=== Work instruction ===
Across the material below, how many lines contain the word "tekrar"? Give only the number.
• • •
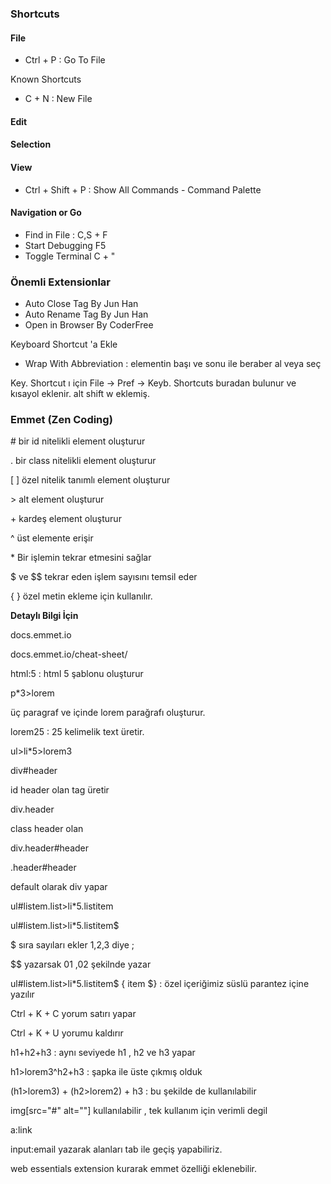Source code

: 



### Shortcuts



#### File

- Ctrl + P : Go To File



Known Shortcuts

- C + N : New File

#### Edit



#### Selection



#### View

- Ctrl + Shift + P : Show All Commands - Command Palette





#### Navigation or Go

- Find in File : C,S + F
- Start Debugging F5
- Toggle Terminal C + "





### Önemli Extensionlar

- Auto Close Tag By Jun Han
- Auto Rename Tag By Jun Han
- Open in Browser By CoderFree



Keyboard Shortcut 'a Ekle

- Wrap With Abbreviation : elementin başı ve sonu ile beraber al veya seç

Key. Shortcut ı için File -> Pref -> Keyb. Shortcuts buradan bulunur ve kısayol eklenir. alt shift w eklemiş.



### Emmet (Zen Coding) 

\# bir id nitelikli element oluşturur

. bir class nitelikli element oluşturur

[ ] özel nitelik tanımlı element oluşturur

\> alt element oluşturur

\+  kardeş element oluşturur

^  üst elemente erişir

\* Bir işlemin tekrar etmesini sağlar

\$ ve $$ tekrar eden işlem sayısını temsil eder

{ } özel metin ekleme için kullanılır.

**Detaylı Bilgi İçin**

docs.emmet.io

docs.emmet.io/cheat-sheet/

html:5 : html 5 şablonu oluşturur

p*3>lorem 

üç paragraf ve içinde lorem parağrafı oluşturur.

lorem25 : 25 kelimelik text üretir.

ul>li*5>lorem3

div#header

id header olan tag üretir

div.header

class header olan 

div.header#header

.header#header

default olarak div yapar

ul#listem.list>li*5.listitem

ul#listem.list>li*5.listitem$

\$ sıra sayıları ekler 1,2,3 diye ;

\$$ yazarsak 01 ,02 şekilnde yazar

ul#listem.list>li*5.listitem$ { item $} : özel içeriğimiz süslü parantez içine yazılır 

Ctrl + K + C yorum satırı yapar

Ctrl + K + U yorumu kaldırır

h1+h2+h3  : aynı seviyede h1 , h2 ve h3 yapar



h1>lorem3^h2+h3    : şapka ile üste çıkmış olduk

(h1>lorem3) + (h2>lorem2) + h3    : bu şekilde de kullanılabilir

img[src="#" alt=""] kullanılabilir , tek kullanım için verimli degil

a:link 

input:email yazarak alanları tab ile geçiş yapabiliriz.

web essentials extension kurarak emmet özelliği eklenebilir.



 





#### 





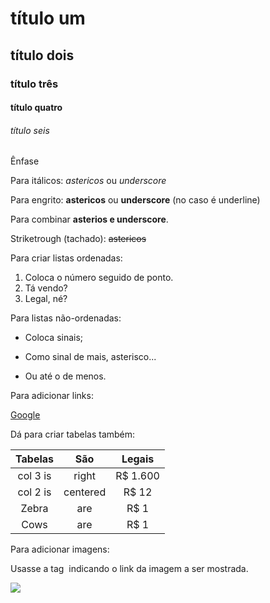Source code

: # título um
## título dois
### título três
#### título quatro
###### título seis

Ênfase

Para itálicos: *astericos* ou _underscore_

Para engrito: **astericos** ou __underscore__ (no caso é underline)

Para combinar **asterios e __underscore__**.

Striketrough (tachado): ~~astericos~~

Para criar listas ordenadas:

1. Coloca o número seguido de ponto.
2. Tá vendo?
3. Legal, né?

Para listas não-ordenadas:

+ Coloca sinais;
* Como sinal de mais, asterisco...
- Ou até o de menos.

Para adicionar links:

[Google](www.google.com.br)

Dá para criar tabelas também:

| Tabelas   | São      | Legais   |
| :-------: | :---:    | :----:   |
| col 3 is  | right    | R$ 1.600 |
| col 2 is  | centered | R$ 12    |
| Zebra     | are      | R$ 1     |
| Cows      | are      | R$ 1     | 

Para adicionar imagens:

Usasse a tag <img src> indicando o link da imagem a ser mostrada.

<img src="https://yt3.ggpht.com/_q52i8bUAEvcb7JR4e-eNTv23y2A_wg5sCz0NC0GrGtcw1CRMWJSOPVHUDh_bngD0q4gMvVeoA=s900-c-k-c0x00ffffff-no-rj"/>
• • •
=== Exercise result ===
2